> [To do]
Only lines that contain the word "single" are to be returned from the data below.

BEGIN

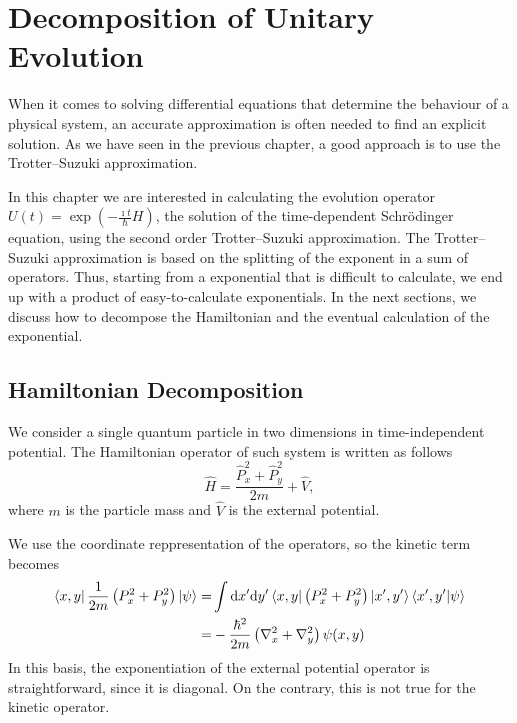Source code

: \chapter{Decomposition of Unitary Evolution}
When it comes to solving differential equations that determine the behaviour of a physical system, an accurate approximation is often needed to find an explicit solution. As we have seen in the previous chapter, a good approach is to use the Trotter--Suzuki approximation. 

In this chapter we are interested in calculating the evolution operator $U(t) = \exp \left( - \frac{\imath t}{\hbar} H \right)$, the solution of the time-dependent Schr\"odinger equation, using the second order Trotter--Suzuki approximation. The Trotter--Suzuki approximation is based on the splitting of the exponent in a sum of operators. Thus, starting from a exponential that is difficult to calculate, we end up with a product of easy-to-calculate exponentials. In the next sections, we discuss how to decompose the Hamiltonian and the eventual calculation of the exponential.

\section{Hamiltonian Decomposition}
We consider a single quantum particle in two dimensions in time-independent potential. The Hamiltonian operator of such system is written as follows
\begin{equation} \label{eq:hamiltonian-implementation}
\hat{H} = \frac{\hat{P}_x^2 + \hat{P}_y^2}{2m} + \hat{V},
\end{equation}
where $m$ is the particle mass and $\hat{V}$ is the external potential.

We use the coordinate reppresentation of the operators, so the kinetic term becomes
\begin{subequations}
\begin{align}
\bra{x,y} \frac{1}{2m} \left( P_x^2 + P_y^2 \right) \ket{\psi} = & \int \mathrm{d}x' \mathrm{d}y' \bra{x,y} \left( P_x^2 + P_y^2 \right) \ket{x',y'} \braket{x',y'|\psi} \label{eq:tot-momentum1} \\
= & - \frac{\hbar^2}{2m} \left( \nabla_x^2 + \nabla_y^2 \right) \psi(x,y) \label{eq:tot_momentum}
\end{align}
\end{subequations}
In this basis, the exponentiation of the external potential operator is straightforward, since it is diagonal. On the contrary, this is not true for the kinetic operator.

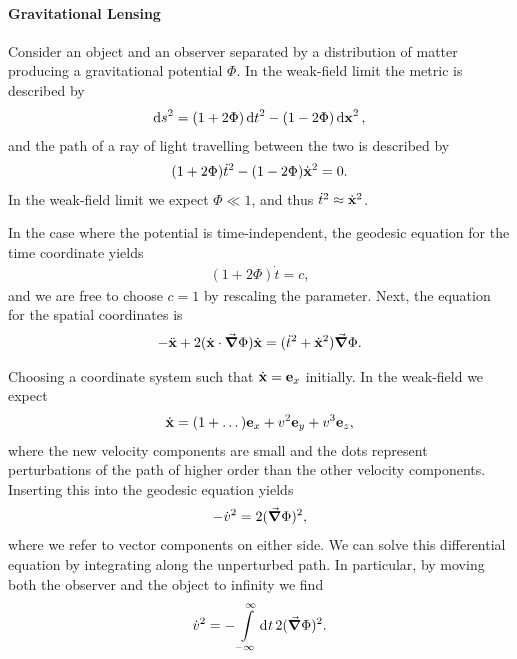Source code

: \paragraph{Gravitational Lensing}
Consider an object and an observer separated by a distribution of matter producing a gravitational potential $\Phi$. In the weak-field limit the metric is described by
\begin{align*}
	\dd{s}^{2} = (1 + 2\Phi)\dd{t}^{2} - (1 - 2\Phi)\dd{\vb{x}}^{2},
\end{align*}
and the path of a ray of light travelling between the two is described by
\begin{align*}
	(1 + 2\Phi)\dot{t}^{2} - (1 - 2\Phi)\dot{\vb{x}}^{2} = 0.
\end{align*}
In the weak-field limit we expect $\Phi \ll 1$, and thus $\dot{t}^{2} \approx \dot{\vb{x}}^{2}$.

In the case where the potential is time-independent, the geodesic equation for the time coordinate yields
\begin{align*}
	(1 + 2\Phi)\dot{t} = c,
\end{align*}
and we are free to choose $c = 1$ by rescaling the parameter. Next, the equation for the spatial coordinates is
\begin{align*}
	-\ddot{\vb{x}} + 2(\dot{\vb{x}}\cdot\grad{\Phi})\dot{\vb{x}} = (\dot{t}^{2} + \dot{\vb{x}}^{2})\grad{\Phi}.
\end{align*}

Choosing a coordinate system such that $\dot{\vb{x}} = \vb{e}_{x}$ initially. In the weak-field we expect
\begin{align*}
	\dot{\vb{x}} = (1 + \dots)\vb{e}_{x} + v^{2}\vb{e}_{y} + v^{3}\vb{e}_{z},
\end{align*}
where the new velocity components are small and the dots represent perturbations of the path of higher order than the other velocity components. Inserting this into the geodesic equation yields
\begin{align*}
	-\dot{v}^{2} = 2(\grad{\Phi})^{2},
\end{align*}
where we refer to vector components on either side. We can solve this differential equation by integrating along the unperturbed path. In particular, by moving both the observer and the object to infinity we find
\begin{align*}
	\dot{v}^{2} = -\int\limits_{-\infty}^{\infty}\dd[]{t}2(\grad{\Phi})^{2}.
\end{align*}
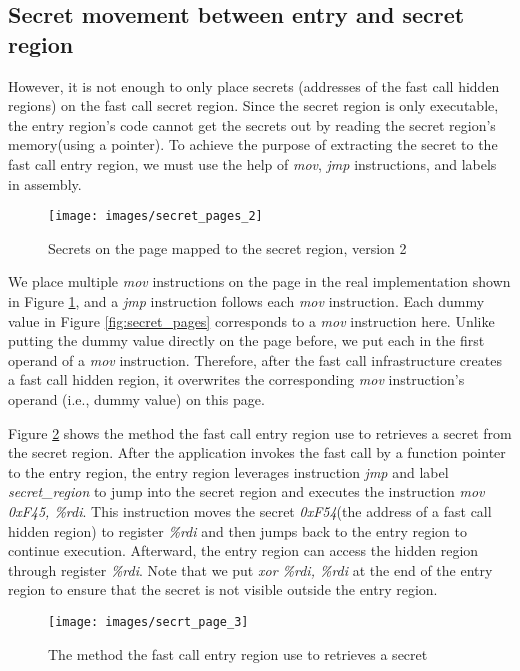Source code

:  \subsection{Secret movement between entry and secret region}
 However, it is not enough to only place secrets
 (addresses of the fast call hidden regions) on the fast call secret region. 
 Since the secret region is only executable, the entry region's code cannot 
 get the secrets out by reading the secret region's memory(using a pointer).
To achieve the purpose of extracting the secret to the fast call entry region, 
  we must use the help of \emph{mov}, \emph{jmp} instructions, and labels in assembly.

 \begin{figure}[tbp]
   \centering
   \texttt{[image: images/secret\_pages\_2]}
   \caption[Short description]{Secrets on the page mapped to the secret region, version 2}
    \label{fig:secret_pages_2}
 \end{figure}
  
 We place multiple \emph{mov} instructions on the page in the real implementation shown in Figure \ref{fig:secret_pages_2},
 and a \emph{jmp} instruction follows each \emph{mov} instruction. Each dummy value in 
 Figure \ref{fig:secret_pages} corresponds to a \emph{mov} instruction here. Unlike putting the 
 dummy value directly on the page before, we put each in the first operand of
  a \emph{mov} instruction. Therefore, after the fast call infrastructure creates a fast 
  call hidden region, it overwrites the corresponding \emph{mov} instruction's 
  operand (i.e., dummy value) on this page.  


  Figure \ref{fig:secrt_page_3}  shows the method the fast call entry region use to retrieves a 
  secret from the secret region. After the application invokes the 
  fast call by a function pointer to the entry region, the entry region 
  leverages instruction \emph{jmp} and label \emph{secret\_region} to jump into the 
  secret region and executes the instruction \emph{mov 0xF45, \%rdi}. This 
  instruction moves the secret \emph{0xF54}(the address of a fast call hidden region) 
  to register \emph{\%rdi} and then jumps back to the entry region to continue execution. 
  Afterward, the entry region can access the hidden region through register \emph{\%rdi}.
  Note that we put  \emph{xor \%rdi, \%rdi} at the end of the entry region to ensure that the secret is not visible outside the entry region. 

  \begin{figure}[H]
    \centering
    \texttt{[image: images/secrt\_page\_3]}
    \caption[Short description]{The method the fast call entry region use to retrieves a 
    secret}
     \label{fig:secrt_page_3}
  \end{figure}

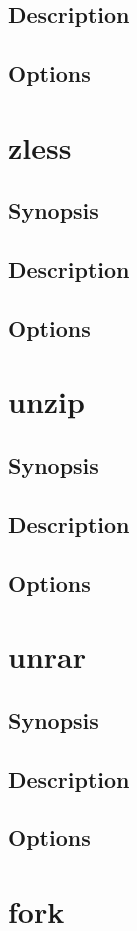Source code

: \documentclass[a4paper, 10pt, onecolumn, openright, oneside]{book}
\begin{document}
			\subsection{Description}
			\subsection{Options}
		\section{zless}
			\subsection{Synopsis}
			\subsection{Description}
			\subsection{Options}
		\section{unzip}
			\subsection{Synopsis}
			\subsection{Description}
			\subsection{Options}
		\section{unrar}
			\subsection{Synopsis}
			\subsection{Description}
			\subsection{Options}
		\section{fork}
\end{document}

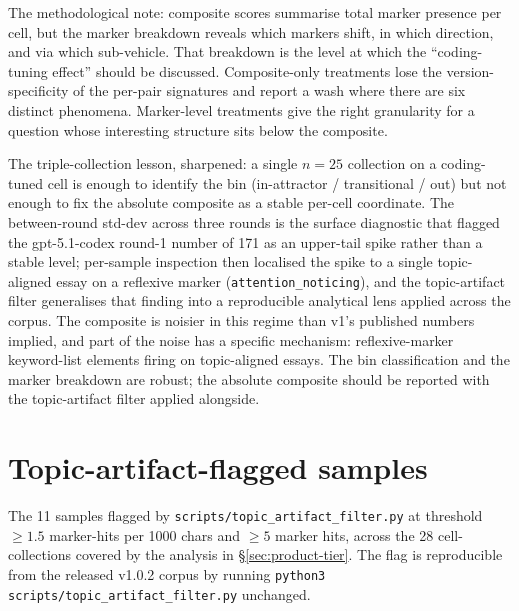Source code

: \documentclass[11pt,a4paper]{article}
\begin{document}
The methodological note: composite scores summarise total marker presence per cell, but the marker breakdown reveals which markers shift, in which direction, and via which sub-vehicle. That breakdown is the level at which the ``coding-tuning effect'' should be discussed. Composite-only treatments lose the version-specificity of the per-pair signatures and report a wash where there are six distinct phenomena. Marker-level treatments give the right granularity for a question whose interesting structure sits below the composite.

The triple-collection lesson, sharpened: a single $n{=}25$ collection on a coding-tuned cell is enough to identify the bin (in-attractor / transitional / out) but not enough to fix the absolute composite as a stable per-cell coordinate. The between-round std-dev across three rounds is the surface diagnostic that flagged the gpt-5.1-codex round-1 number of 171 as an upper-tail spike rather than a stable level; per-sample inspection then localised the spike to a single topic-aligned essay on a reflexive marker (\texttt{attention\allowbreak\_noticing}), and the topic-artifact filter generalises that finding into a reproducible analytical lens applied across the corpus. The composite is noisier in this regime than v1's published numbers implied, and part of the noise has a specific mechanism: reflexive-marker keyword-list elements firing on topic-aligned essays. The bin classification and the marker breakdown are robust; the absolute composite should be reported with the topic-artifact filter applied alongside.

\appendix

\section{Topic-artifact-flagged samples}
\label{sec:appendix-flagged}

The 11 samples flagged by \texttt{scripts/topic\_artifact\_filter.py} at threshold $\ge 1.5$ marker-hits per 1000 chars and $\ge 5$ marker hits, across the 28 cell-collections covered by the analysis in \S\ref{sec:product-tier}. The flag is reproducible from the released v1.0.2 corpus by running \texttt{python3 scripts/topic\_artifact\_filter.py} unchanged.
\end{document}
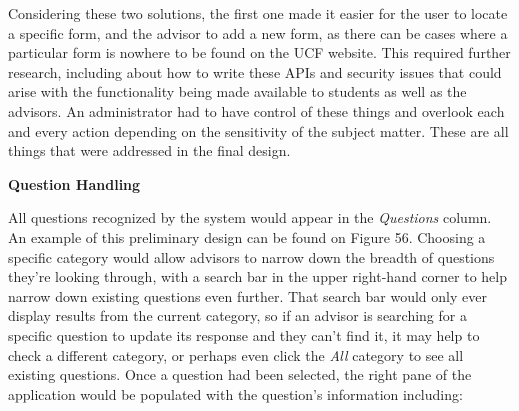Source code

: \documentclass[titlepage, 12pt]{article}
\begin{document}
Considering these two solutions, the first one made it easier for the user to locate a specific form, and the advisor to add a new form, as there can be cases where a particular form is nowhere to be found on the UCF website. This required further research, including about how to write these APIs and security issues that could arise with the functionality being made available to students as well as the advisors. An administrator had to have control of these things and overlook each and every action depending on the sensitivity of the subject matter. These are all things that were addressed in the final design.

\textbf{Question Handling}

All questions recognized by the system would appear in the \emph{Questions} column. An example of this preliminary design can be found on Figure 56. Choosing a specific category would allow advisors to narrow down the breadth of questions they’re looking through, with a search bar in the upper right-hand corner to help narrow down existing questions even further. That search bar would only ever display results from the current category, so if an advisor is searching for a specific question to update its response and they can’t find it, it may help to check a different category, or perhaps even click the \emph{All} category to see all existing questions. Once a question had been selected, the right pane of the application would be populated with the question’s information including:
\end{document}
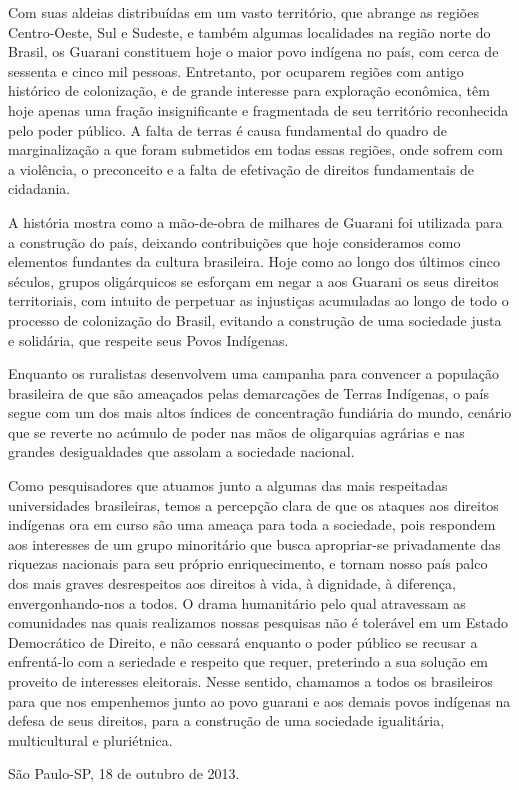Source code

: Com suas aldeias distribuídas em um vasto território, que abrange as
regiões Centro-Oeste, Sul e Sudeste, e também algumas localidades na
região norte do Brasil, os Guarani constituem hoje o maior povo indígena
no país, com cerca de sessenta e cinco mil pessoas. Entretanto, por
ocuparem regiões com antigo histórico de colonização, e de grande
interesse para exploração econômica, têm hoje apenas uma fração
insignificante e fragmentada de seu território reconhecida pelo poder
público. A falta de terras é causa fundamental do quadro de
marginalização a que foram submetidos em todas essas regiões, onde
sofrem com a violência, o preconceito e a falta de efetivação de
direitos fundamentais de cidadania.

A história mostra como a mão-de-obra de milhares de Guarani foi
utilizada para a construção do país, deixando contribuições que hoje
consideramos como elementos fundantes da cultura brasileira. Hoje como
ao longo dos últimos cinco séculos, grupos oligárquicos se esforçam em
negar a aos Guarani os seus direitos territoriais, com intuito de
perpetuar as injustiças acumuladas ao longo de todo o processo de
colonização do Brasil, evitando a construção de uma sociedade justa e
solidária, que respeite seus Povos Indígenas.

Enquanto os ruralistas desenvolvem uma campanha para convencer a
população brasileira de que são ameaçados pelas demarcações de Terras
Indígenas, o país segue com um dos mais altos índices de concentração
fundiária do mundo, cenário que se reverte no acúmulo de poder nas mãos
de oligarquias agrárias e nas grandes desigualdades que assolam a
sociedade nacional.

Como pesquisadores que atuamos junto a algumas das mais respeitadas
universidades brasileiras, temos a percepção clara de que os ataques aos
direitos indígenas ora em curso são uma ameaça para toda a sociedade,
pois respondem aos interesses de um grupo minoritário que busca
apropriar-se privadamente das riquezas nacionais para seu próprio
enriquecimento, e tornam nosso país palco dos mais graves desrespeitos
aos direitos à vida, à dignidade, à diferença, envergonhando-nos a
todos. O drama humanitário pelo qual atravessam as comunidades nas quais
realizamos nossas pesquisas não é tolerável em um Estado Democrático de
Direito, e não cessará enquanto o poder público se recusar a enfrentá-lo
com a seriedade e respeito que requer, preterindo a sua solução em
proveito de interesses eleitorais. Nesse sentido, chamamos a todos os
brasileiros para que nos empenhemos junto ao povo guarani e aos demais
povos indígenas na defesa de seus direitos, para a construção de uma
sociedade igualitária, multicultural e pluriétnica.

São Paulo-SP, 18 de outubro de 2013.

END

> [Exercise result]
We consider a single quantum particle in two dimensions in time-independent potential. The Hamiltonian operator of such system is written as follows
The triple-collection lesson, sharpened: a single $n{=}25$ collection on a coding-tuned cell is enough to identify the bin (in-attractor / transitional / out) but not enough to fix the absolute composite as a stable per-cell coordinate. The between-round std-dev across three rounds is the surface diagnostic that flagged the gpt-5.1-codex round-1 number of 171 as an upper-tail spike rather than a stable level; per-sample inspection then localised the spike to a single topic-aligned essay on a reflexive marker (\texttt{attention\allowbreak\_noticing}), and the topic-artifact filter generalises that finding into a reproducible analytical lens applied across the corpus. The composite is noisier in this regime than v1's published numbers implied, and part of the noise has a specific mechanism: reflexive-marker keyword-list elements firing on topic-aligned essays. The bin classification and the marker breakdown are robust; the absolute composite should be reported with the topic-artifact filter applied alongside.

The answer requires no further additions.